**TASK GOAL:** Search the entries for the word "https" and return every line where it is found.
*** Opening of DATA IN THIS EXERCISE ***
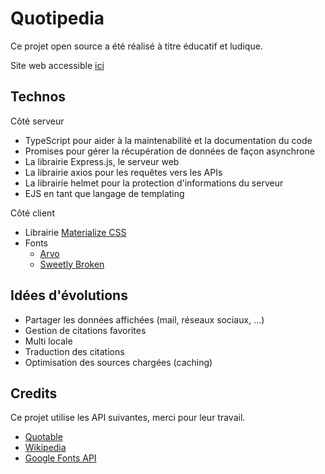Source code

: # Quotipedia

Ce projet open source a été réalisé à titre éducatif et ludique.

Site web accessible [ici](https://quotipedia.herokuapp.com/)

## Technos

Côté serveur

- TypeScript pour aider à la maintenabilité et la documentation du code
- Promises pour gérer la récupération de données de façon asynchrone
- La librairie Express.js, le serveur web
- La librairie axios pour les requêtes vers les APIs
- La librairie helmet pour la protection d'informations du serveur
- EJS en tant que langage de templating

Côté client

- Librairie [Materialize CSS](https://materializecss.com/)
- Fonts
  - [Arvo](https://fonts.google.com/specimen/Arvo)
  - [Sweetly Broken](https://www.dafont.com/sweetly-broken.font)

## Idées d'évolutions

- Partager les données affichées (mail, réseaux sociaux, ...)
- Gestion de citations favorites
- Multi locale
- Traduction des citations
- Optimisation des sources chargées (caching)

## Credits

Ce projet utilise les API suivantes, merci pour leur travail.

- [Quotable](https://github.com/lukePeavey/quotable#usage)
- [Wikipedia](https://www.mediawiki.org/wiki/API:Main_page)
- [Google Fonts API](https://fonts.googleapis.com)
*** Close of DATA IN THIS EXERCISE ***
**SOLUTION:**
Site web accessible [ici](https://quotipedia.herokuapp.com/)
- Librairie [Materialize CSS](https://materializecss.com/)
  - [Arvo](https://fonts.google.com/specimen/Arvo)
  - [Sweetly Broken](https://www.dafont.com/sweetly-broken.font)
- [Quotable](https://github.com/lukePeavey/quotable#usage)
- [Wikipedia](https://www.mediawiki.org/wiki/API:Main_page)
- [Google Fonts API](https://fonts.googleapis.com)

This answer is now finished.